### What to work on
Answer with a single number, the count of lines in the material below that contain the word "installing".
%%
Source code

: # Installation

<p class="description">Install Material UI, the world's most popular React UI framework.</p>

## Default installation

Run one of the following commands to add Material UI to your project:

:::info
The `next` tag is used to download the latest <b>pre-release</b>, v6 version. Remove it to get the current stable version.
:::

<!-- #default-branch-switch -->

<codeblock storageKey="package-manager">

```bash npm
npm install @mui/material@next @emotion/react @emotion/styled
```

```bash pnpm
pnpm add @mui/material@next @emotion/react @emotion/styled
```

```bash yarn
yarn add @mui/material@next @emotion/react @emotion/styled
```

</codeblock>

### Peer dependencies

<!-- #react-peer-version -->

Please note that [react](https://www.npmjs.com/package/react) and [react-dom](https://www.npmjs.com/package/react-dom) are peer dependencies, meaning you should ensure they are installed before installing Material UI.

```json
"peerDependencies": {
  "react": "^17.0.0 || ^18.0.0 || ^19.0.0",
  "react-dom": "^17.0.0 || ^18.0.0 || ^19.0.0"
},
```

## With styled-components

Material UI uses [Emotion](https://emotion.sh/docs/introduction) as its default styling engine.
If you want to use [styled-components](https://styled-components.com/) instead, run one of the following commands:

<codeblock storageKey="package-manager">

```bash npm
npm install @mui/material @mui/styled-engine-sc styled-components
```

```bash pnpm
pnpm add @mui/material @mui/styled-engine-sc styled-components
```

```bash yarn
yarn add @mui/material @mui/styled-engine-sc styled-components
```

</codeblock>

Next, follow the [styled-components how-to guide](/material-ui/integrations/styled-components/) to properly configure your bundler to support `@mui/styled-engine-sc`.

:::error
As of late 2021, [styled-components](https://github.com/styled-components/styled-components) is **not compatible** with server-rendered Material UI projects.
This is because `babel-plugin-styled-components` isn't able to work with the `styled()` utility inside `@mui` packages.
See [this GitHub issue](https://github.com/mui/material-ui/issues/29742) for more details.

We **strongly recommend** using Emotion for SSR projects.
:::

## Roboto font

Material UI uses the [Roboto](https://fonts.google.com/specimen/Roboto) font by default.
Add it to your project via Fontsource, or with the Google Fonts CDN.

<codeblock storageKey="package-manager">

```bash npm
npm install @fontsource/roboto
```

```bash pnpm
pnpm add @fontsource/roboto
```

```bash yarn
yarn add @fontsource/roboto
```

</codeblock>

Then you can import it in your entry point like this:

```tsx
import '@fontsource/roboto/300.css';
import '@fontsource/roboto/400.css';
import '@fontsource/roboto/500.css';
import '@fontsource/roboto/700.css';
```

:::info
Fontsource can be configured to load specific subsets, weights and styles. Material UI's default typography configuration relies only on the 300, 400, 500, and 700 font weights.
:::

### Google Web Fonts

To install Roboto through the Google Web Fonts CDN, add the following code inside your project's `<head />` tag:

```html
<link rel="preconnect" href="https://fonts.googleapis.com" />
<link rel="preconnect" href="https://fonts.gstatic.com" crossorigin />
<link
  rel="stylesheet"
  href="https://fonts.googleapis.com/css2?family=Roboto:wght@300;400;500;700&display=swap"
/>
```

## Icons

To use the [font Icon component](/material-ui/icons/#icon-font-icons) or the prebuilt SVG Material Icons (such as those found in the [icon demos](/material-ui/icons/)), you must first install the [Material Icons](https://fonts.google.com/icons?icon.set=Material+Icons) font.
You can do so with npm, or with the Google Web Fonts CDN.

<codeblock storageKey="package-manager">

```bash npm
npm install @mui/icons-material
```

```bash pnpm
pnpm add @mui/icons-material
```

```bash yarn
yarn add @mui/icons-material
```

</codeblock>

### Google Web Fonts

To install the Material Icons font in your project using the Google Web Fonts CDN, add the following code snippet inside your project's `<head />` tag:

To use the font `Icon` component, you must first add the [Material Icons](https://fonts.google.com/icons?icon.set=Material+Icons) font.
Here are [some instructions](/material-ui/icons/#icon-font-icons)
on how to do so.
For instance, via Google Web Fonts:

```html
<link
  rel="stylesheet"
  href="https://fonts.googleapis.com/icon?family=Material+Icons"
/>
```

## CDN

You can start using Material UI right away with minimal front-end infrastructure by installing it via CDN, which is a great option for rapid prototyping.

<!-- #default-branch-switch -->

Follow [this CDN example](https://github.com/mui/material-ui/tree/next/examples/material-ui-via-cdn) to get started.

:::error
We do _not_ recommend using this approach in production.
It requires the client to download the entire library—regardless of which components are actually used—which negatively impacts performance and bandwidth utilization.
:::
%%
### Answer box
2